Ve bugün anarşist diye anılan o zavallı çocukların hiçbir kabahati yok diyeceği geliyor insanın. Asıl kabahat onların ana ve babalarıyla birlikte, onlara bu telkinleri yapan bazı dinsiz öğretmenlerdedir. Yine o ana ve babalar ne yazık ki, birçok emeklerle yetiştirdikleri evlâtlarını, istikballerini temin etsinler diye bu dinsiz öğretmenlere teslim ederler ve çocuklarının dinsizliğe doğru kaydıklarını gördükleri halde bir çâre bile aramazlar. Artık siz onlara ne derseniz deyin.

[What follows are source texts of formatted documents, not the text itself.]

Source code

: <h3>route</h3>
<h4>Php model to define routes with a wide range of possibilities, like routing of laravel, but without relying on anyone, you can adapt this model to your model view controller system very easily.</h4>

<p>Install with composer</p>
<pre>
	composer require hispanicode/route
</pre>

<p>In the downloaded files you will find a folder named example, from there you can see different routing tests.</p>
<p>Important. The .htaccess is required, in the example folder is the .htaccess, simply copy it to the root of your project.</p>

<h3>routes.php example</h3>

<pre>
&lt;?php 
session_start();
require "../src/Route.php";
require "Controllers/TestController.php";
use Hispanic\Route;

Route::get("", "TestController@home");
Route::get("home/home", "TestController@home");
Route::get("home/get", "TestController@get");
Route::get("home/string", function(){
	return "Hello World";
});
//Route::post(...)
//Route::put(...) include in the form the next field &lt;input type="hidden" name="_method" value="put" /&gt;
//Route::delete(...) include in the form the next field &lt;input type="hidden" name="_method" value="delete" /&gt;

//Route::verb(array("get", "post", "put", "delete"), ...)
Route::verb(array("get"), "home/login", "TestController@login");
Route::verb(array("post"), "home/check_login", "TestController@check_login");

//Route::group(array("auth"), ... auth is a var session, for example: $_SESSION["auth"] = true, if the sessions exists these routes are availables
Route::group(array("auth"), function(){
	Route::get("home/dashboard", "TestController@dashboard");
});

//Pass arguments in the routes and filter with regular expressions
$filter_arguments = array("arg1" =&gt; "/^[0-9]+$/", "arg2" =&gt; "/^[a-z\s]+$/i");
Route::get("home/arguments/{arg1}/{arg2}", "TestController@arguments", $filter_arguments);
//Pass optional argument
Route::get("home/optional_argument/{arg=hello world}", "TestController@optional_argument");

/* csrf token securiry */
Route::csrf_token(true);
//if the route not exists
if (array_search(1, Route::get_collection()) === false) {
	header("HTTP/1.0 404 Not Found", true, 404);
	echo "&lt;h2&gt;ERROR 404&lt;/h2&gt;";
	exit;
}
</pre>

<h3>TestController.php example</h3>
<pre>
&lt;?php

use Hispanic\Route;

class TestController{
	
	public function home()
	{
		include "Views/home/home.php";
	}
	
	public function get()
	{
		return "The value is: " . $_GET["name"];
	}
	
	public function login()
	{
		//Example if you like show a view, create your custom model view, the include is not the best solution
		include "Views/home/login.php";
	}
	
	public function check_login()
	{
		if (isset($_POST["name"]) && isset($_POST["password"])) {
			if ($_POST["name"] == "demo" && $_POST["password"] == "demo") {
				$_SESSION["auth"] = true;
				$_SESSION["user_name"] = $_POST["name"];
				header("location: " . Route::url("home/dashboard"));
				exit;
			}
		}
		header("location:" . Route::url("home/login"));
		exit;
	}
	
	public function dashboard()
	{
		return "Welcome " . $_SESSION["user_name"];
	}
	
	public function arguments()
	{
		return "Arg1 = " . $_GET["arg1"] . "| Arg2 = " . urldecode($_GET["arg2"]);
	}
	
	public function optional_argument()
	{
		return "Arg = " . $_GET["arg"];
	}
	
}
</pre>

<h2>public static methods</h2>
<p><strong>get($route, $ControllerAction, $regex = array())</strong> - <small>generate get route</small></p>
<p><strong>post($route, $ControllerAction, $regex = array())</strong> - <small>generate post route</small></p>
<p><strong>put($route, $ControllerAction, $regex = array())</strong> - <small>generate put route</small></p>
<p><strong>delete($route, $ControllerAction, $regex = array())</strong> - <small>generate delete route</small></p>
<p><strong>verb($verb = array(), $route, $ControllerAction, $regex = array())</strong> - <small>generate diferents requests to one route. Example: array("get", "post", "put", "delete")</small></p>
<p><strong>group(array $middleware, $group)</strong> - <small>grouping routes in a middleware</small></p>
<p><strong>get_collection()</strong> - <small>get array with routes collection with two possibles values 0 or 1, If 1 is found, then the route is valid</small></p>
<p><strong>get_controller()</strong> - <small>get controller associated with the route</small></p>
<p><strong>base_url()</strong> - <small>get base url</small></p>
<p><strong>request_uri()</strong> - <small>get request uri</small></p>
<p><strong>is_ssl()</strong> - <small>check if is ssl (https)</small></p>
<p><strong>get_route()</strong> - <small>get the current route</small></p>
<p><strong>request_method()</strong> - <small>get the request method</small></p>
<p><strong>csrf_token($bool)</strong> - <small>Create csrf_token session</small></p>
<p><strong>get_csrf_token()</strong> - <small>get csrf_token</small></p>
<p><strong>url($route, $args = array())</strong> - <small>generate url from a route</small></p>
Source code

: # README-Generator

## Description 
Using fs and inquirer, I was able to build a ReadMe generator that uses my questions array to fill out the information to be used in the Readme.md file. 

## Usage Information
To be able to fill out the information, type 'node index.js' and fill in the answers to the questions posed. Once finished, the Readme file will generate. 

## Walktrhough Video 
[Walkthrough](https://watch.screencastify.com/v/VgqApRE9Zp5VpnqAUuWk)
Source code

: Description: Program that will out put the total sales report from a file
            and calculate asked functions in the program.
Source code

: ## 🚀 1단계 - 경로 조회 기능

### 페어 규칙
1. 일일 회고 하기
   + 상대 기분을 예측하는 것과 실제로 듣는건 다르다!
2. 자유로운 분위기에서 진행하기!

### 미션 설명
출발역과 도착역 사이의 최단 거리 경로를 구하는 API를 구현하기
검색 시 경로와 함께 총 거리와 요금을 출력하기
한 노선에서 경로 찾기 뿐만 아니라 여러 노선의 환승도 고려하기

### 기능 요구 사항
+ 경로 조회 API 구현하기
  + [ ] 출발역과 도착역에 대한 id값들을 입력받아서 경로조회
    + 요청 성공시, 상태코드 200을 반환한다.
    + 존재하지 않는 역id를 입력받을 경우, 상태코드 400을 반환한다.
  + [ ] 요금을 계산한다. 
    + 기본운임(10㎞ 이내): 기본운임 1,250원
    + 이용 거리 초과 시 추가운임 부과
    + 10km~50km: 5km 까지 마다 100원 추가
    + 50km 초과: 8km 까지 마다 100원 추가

Maksat yalnız karın doyurmak ve yaşamak ise, buna da insanlık demezler. Dünyası o kadar cazip ki, insana ölümü de unutturuyor. Kişi gece gündüz dünyası için çalışır ve nihayet bir gün ecel gelip onu alır götürür. İnsanın dünyadaki kazandıklarından hiçbir fayda elde edemediği gibi âhireti için de bir şey kazanmadan, belki imanını da muhafaza edemeden ölümü, ne kadar acıdır bilir misin?

Küfürle Şirkin Zemmi

Nefs-i emmâredeki şu iki sınıf ki, küfürle şirk en başlı, dişli ve azılı canavarlardan daha beterdir. En büyük, en meşhur kumandanlar bile, pek büyük ve kuvvetli düşman ordularını yendikleri halde bu nefs’in hakkından maalesef gelememişler ve bunların çoğu cehennemi boylamışlardır.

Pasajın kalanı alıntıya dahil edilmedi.